▶ _Task_: For the material below, return exactly the lines starting at the one holding "- iterative algo comprising of" and ending at the one holding "mean + covariance", counting both as part of the range.

━━━━━ Information supplied

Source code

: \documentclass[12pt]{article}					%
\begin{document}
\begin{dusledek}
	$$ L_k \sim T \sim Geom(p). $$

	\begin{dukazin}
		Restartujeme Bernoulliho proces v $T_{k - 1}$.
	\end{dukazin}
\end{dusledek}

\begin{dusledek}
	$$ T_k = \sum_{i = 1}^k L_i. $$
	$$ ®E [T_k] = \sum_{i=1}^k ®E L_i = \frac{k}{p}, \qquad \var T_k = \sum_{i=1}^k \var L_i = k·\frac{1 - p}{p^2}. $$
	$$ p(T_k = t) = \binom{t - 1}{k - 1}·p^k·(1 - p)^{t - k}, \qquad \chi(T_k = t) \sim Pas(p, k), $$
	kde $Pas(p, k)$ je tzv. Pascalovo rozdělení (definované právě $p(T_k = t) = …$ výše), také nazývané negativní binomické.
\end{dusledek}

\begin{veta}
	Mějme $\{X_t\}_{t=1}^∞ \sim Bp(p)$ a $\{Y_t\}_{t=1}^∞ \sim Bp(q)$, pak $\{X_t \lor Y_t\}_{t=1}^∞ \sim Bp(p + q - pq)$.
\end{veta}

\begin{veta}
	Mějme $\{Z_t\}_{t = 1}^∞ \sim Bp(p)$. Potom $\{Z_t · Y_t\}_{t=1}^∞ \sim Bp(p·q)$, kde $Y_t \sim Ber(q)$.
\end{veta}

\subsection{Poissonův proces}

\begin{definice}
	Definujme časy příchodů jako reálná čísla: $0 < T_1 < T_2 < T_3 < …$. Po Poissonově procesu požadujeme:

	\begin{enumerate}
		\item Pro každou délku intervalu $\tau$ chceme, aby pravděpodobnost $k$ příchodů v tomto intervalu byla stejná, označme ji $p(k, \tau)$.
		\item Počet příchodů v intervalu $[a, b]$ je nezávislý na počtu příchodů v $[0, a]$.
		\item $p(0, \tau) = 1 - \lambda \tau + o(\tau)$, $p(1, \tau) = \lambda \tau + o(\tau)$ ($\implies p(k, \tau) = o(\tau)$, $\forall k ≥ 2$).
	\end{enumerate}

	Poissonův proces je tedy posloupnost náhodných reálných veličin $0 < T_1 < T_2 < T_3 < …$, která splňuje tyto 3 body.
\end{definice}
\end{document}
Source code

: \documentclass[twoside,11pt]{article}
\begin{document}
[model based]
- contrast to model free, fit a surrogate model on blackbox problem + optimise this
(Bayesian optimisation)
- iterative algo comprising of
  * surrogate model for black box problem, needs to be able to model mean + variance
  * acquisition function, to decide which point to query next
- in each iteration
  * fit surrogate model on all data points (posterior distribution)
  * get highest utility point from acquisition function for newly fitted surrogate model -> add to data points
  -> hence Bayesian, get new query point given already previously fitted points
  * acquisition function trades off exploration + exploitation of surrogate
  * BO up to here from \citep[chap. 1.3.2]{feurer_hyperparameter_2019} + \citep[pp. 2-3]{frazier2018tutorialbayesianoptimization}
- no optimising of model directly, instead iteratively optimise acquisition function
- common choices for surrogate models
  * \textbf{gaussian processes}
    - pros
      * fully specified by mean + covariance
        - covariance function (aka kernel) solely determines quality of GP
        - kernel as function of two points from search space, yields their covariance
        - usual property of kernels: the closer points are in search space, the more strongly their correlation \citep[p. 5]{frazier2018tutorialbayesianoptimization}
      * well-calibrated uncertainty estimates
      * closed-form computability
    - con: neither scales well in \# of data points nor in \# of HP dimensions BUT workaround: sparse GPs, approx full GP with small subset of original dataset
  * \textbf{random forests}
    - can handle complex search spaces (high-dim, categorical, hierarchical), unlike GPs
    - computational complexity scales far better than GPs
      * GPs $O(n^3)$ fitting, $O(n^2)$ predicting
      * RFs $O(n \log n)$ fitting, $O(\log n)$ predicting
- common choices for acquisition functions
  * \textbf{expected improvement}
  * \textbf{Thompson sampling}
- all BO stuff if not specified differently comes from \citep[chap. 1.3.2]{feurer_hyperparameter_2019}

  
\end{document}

━━━━━━━━━━
━━━━━ Information supplied

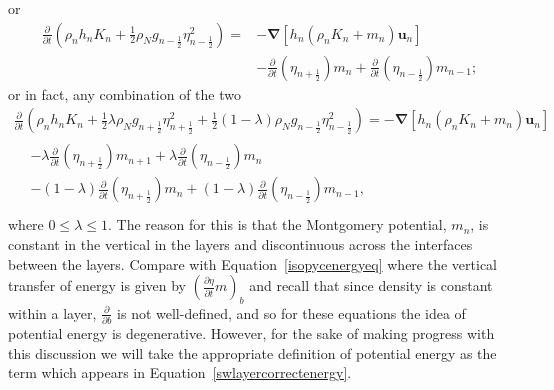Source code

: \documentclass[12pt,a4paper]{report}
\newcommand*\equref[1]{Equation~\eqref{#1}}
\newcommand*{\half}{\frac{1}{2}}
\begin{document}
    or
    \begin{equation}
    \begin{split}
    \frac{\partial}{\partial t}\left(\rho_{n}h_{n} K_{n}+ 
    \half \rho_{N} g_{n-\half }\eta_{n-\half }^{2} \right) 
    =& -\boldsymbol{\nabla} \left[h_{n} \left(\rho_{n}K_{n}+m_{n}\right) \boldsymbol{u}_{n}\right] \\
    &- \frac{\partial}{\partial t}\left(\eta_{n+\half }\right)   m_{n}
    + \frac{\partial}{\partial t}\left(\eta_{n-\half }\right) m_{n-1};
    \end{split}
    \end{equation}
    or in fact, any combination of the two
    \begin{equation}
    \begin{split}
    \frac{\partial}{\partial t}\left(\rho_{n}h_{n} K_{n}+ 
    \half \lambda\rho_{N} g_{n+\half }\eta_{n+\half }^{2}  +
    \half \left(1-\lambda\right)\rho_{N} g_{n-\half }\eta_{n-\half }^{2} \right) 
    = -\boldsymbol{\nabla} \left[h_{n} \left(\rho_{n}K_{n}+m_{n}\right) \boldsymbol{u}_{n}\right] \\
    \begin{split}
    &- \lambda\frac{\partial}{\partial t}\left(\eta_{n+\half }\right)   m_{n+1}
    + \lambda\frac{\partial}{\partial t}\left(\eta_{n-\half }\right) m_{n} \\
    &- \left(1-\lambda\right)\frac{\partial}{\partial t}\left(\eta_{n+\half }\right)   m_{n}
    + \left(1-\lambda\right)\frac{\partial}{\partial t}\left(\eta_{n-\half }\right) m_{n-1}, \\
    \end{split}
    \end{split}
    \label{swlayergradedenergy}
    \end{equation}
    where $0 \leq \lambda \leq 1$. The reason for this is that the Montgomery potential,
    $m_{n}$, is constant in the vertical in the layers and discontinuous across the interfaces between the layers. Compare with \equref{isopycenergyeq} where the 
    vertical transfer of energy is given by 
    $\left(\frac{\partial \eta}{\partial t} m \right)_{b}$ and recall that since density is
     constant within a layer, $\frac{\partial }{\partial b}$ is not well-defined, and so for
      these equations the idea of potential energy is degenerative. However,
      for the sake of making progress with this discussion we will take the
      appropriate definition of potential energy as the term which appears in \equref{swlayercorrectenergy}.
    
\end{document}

━━━━━━━━━━

▶ _Exercise result_:
- iterative algo comprising of
  * surrogate model for black box problem, needs to be able to model mean + variance
  * acquisition function, to decide which point to query next
- in each iteration
  * fit surrogate model on all data points (posterior distribution)
  * get highest utility point from acquisition function for newly fitted surrogate model -> add to data points
  -> hence Bayesian, get new query point given already previously fitted points
  * acquisition function trades off exploration + exploitation of surrogate
  * BO up to here from \citep[chap. 1.3.2]{feurer_hyperparameter_2019} + \citep[pp. 2-3]{frazier2018tutorialbayesianoptimization}
- no optimising of model directly, instead iteratively optimise acquisition function
- common choices for surrogate models
  * \textbf{gaussian processes}
    - pros
      * fully specified by mean + covariance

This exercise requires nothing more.